▶ [Instructions for the task]:
Read the records below and report each line in which "документа" occurs.

▶ [Plain-text document sources]:
┄┄┄┄┄┄

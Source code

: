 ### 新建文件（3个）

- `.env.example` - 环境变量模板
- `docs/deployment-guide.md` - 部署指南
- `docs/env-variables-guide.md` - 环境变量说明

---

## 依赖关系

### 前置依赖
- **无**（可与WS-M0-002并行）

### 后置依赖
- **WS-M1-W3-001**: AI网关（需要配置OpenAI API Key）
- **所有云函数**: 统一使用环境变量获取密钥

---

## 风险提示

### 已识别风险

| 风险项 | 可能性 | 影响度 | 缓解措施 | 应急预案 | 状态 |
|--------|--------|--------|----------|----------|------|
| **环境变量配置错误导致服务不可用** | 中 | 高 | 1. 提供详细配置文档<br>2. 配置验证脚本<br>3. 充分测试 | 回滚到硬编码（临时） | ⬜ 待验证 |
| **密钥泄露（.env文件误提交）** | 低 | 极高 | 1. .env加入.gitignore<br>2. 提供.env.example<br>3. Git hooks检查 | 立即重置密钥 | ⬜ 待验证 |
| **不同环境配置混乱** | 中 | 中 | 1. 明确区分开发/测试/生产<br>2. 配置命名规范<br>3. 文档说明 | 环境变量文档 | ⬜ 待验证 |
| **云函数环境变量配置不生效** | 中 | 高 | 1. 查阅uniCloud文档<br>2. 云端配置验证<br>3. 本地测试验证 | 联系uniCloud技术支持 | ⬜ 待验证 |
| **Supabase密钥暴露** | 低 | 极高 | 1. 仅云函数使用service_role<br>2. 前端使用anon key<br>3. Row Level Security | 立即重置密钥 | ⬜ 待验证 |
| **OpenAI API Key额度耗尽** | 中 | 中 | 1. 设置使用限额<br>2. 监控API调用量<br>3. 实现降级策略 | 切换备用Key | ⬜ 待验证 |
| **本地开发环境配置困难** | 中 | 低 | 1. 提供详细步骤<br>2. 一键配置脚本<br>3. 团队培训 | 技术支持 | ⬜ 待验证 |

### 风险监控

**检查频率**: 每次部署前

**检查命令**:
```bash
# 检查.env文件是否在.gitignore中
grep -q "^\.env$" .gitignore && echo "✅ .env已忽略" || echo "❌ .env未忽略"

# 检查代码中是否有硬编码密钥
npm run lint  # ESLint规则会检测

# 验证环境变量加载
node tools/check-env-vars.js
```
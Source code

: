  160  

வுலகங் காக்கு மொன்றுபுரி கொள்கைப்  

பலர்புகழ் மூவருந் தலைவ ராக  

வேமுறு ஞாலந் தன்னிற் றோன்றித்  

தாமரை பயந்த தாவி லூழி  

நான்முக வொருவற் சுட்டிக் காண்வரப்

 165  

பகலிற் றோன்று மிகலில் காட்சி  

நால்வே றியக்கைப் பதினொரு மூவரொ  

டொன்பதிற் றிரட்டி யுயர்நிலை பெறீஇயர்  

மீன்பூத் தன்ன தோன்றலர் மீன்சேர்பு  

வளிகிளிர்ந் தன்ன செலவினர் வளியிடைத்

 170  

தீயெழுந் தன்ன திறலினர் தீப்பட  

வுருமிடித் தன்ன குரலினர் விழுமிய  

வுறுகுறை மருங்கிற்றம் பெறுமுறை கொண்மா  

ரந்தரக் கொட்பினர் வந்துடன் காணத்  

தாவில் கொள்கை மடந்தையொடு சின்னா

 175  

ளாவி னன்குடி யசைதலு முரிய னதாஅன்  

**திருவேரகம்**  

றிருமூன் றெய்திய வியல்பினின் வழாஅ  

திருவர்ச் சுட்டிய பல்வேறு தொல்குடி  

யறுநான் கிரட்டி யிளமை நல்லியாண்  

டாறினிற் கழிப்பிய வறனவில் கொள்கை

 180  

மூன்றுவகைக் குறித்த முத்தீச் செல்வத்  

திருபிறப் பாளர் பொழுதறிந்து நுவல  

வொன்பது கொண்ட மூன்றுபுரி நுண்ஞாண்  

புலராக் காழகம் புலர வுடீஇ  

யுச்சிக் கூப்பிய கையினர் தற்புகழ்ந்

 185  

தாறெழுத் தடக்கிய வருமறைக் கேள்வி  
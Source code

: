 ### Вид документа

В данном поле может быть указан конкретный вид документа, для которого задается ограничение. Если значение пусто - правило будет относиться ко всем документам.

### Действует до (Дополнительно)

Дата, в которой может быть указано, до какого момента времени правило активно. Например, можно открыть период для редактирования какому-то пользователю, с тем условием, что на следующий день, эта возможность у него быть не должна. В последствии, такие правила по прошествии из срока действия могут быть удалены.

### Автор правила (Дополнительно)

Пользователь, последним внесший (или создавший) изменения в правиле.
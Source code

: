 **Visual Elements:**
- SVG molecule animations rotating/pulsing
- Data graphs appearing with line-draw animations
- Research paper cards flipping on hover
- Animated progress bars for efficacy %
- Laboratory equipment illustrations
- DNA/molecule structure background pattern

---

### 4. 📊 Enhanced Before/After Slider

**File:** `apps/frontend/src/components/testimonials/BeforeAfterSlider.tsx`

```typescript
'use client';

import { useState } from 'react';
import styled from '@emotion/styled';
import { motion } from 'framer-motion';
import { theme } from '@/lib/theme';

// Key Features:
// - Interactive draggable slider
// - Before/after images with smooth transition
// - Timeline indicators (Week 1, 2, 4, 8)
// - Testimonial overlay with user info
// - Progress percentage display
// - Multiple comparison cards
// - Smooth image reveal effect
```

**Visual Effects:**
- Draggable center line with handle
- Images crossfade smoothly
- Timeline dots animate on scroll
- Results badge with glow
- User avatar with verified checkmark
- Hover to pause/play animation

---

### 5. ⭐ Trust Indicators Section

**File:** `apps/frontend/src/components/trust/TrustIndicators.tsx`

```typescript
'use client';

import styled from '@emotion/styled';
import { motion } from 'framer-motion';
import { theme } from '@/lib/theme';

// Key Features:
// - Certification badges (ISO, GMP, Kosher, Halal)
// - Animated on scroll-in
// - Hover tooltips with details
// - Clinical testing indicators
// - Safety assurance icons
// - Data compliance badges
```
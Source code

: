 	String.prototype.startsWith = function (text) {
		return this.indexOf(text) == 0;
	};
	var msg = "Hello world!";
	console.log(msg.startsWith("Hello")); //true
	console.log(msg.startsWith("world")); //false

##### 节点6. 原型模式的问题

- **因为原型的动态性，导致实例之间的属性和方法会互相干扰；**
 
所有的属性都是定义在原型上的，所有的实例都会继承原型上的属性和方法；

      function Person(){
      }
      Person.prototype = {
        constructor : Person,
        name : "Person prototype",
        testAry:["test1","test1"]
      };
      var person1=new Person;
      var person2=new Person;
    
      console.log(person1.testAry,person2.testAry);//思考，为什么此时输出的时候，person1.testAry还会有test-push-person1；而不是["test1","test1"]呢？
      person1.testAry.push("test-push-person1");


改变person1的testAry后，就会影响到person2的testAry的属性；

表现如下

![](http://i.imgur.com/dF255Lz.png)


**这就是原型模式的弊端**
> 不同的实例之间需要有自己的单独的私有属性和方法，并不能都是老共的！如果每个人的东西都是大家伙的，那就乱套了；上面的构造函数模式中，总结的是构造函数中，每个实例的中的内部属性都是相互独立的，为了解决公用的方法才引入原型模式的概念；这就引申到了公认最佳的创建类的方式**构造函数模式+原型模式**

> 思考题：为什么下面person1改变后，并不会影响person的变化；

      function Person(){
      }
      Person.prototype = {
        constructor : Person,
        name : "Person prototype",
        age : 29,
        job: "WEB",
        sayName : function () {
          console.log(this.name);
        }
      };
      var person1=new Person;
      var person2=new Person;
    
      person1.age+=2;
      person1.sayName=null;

┄┄┄┄┄┄

▶ [Exercise result]:
: ### Вид документа
В данном поле может быть указан конкретный вид документа, для которого задается ограничение. Если значение пусто - правило будет относиться ко всем документам.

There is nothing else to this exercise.